Conspiracy theories aplenty as Amazon delists gay books
Right wingers blamed
Gay and lesbian advocates took umbrage at Amazon.com on Monday after the online seller removed sales rankings for hundreds of books that contained homosexual themes.
The delisting, which affected books including James Baldwin's Giovanni's Room, Rubyfruit Jungle by Rita Mae Brown, and Brokeback Mountain by Annie Proulx, has been taken as an affront by many because sales rankings are often used to promote specific titles. Higher scores frequently lead to better placement on Amazon and third-party sites. Some critics have called for a boycott of Amazon to protest what they say was bias by the online seller.
Amazon officials blamed the delisting on an error that they said affected more than 57,000 titles that touched on a variety of topics, including Health, Mind & Body, Reproductive & Sexual Medicine, and Erotica.
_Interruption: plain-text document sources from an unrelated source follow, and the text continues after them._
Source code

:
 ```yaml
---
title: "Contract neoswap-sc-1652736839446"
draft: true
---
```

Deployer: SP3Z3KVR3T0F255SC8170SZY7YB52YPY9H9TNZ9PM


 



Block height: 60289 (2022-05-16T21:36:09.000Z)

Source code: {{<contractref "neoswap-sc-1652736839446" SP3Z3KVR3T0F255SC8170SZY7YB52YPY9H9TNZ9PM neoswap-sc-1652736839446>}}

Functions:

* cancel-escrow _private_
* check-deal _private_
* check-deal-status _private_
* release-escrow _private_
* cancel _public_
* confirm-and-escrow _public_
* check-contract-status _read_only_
"This is an embarrassing and ham-fisted cataloging error for a company that prides itself on offering complete selection," Amazon spokeswoman Patty Smith wrote in an email. "This problem impacted books not just in the United States but globally. It affected not just sales rank but also had the effect of removing the books from Amazon’s main product search."
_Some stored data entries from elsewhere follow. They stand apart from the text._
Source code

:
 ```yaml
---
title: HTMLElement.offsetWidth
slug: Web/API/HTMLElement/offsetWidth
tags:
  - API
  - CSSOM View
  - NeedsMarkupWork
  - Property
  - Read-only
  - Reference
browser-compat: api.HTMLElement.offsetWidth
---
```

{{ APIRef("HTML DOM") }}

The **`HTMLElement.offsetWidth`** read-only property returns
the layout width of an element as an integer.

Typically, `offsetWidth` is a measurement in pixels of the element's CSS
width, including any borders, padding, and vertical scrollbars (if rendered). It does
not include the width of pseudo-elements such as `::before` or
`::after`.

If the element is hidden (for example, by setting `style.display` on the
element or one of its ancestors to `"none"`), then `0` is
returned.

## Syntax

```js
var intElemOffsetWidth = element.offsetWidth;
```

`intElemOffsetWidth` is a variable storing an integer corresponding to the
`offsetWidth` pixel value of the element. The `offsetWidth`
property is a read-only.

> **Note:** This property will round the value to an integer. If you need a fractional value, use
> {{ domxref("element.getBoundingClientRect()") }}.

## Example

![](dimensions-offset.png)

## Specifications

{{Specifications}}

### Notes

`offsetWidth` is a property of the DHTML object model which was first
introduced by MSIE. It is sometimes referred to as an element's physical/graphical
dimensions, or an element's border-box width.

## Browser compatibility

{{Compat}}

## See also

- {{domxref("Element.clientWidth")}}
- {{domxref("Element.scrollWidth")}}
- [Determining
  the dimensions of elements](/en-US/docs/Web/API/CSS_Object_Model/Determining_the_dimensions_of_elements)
But that didn't stop critics from advancing conspiracy theories that the move was the result of people inside Amazon bending to the will of right-wingers trying to censor books they don't like.
"This doesn't strike me as a glitch," author Kevin Sessums, whose paperback version of Mississippi Sissy was affected by the delisting, told The Wall Street Journal. "Maybe a right-wing troll got into their system, or they have a right wing troll working for them. But the gay blogosphere is afire."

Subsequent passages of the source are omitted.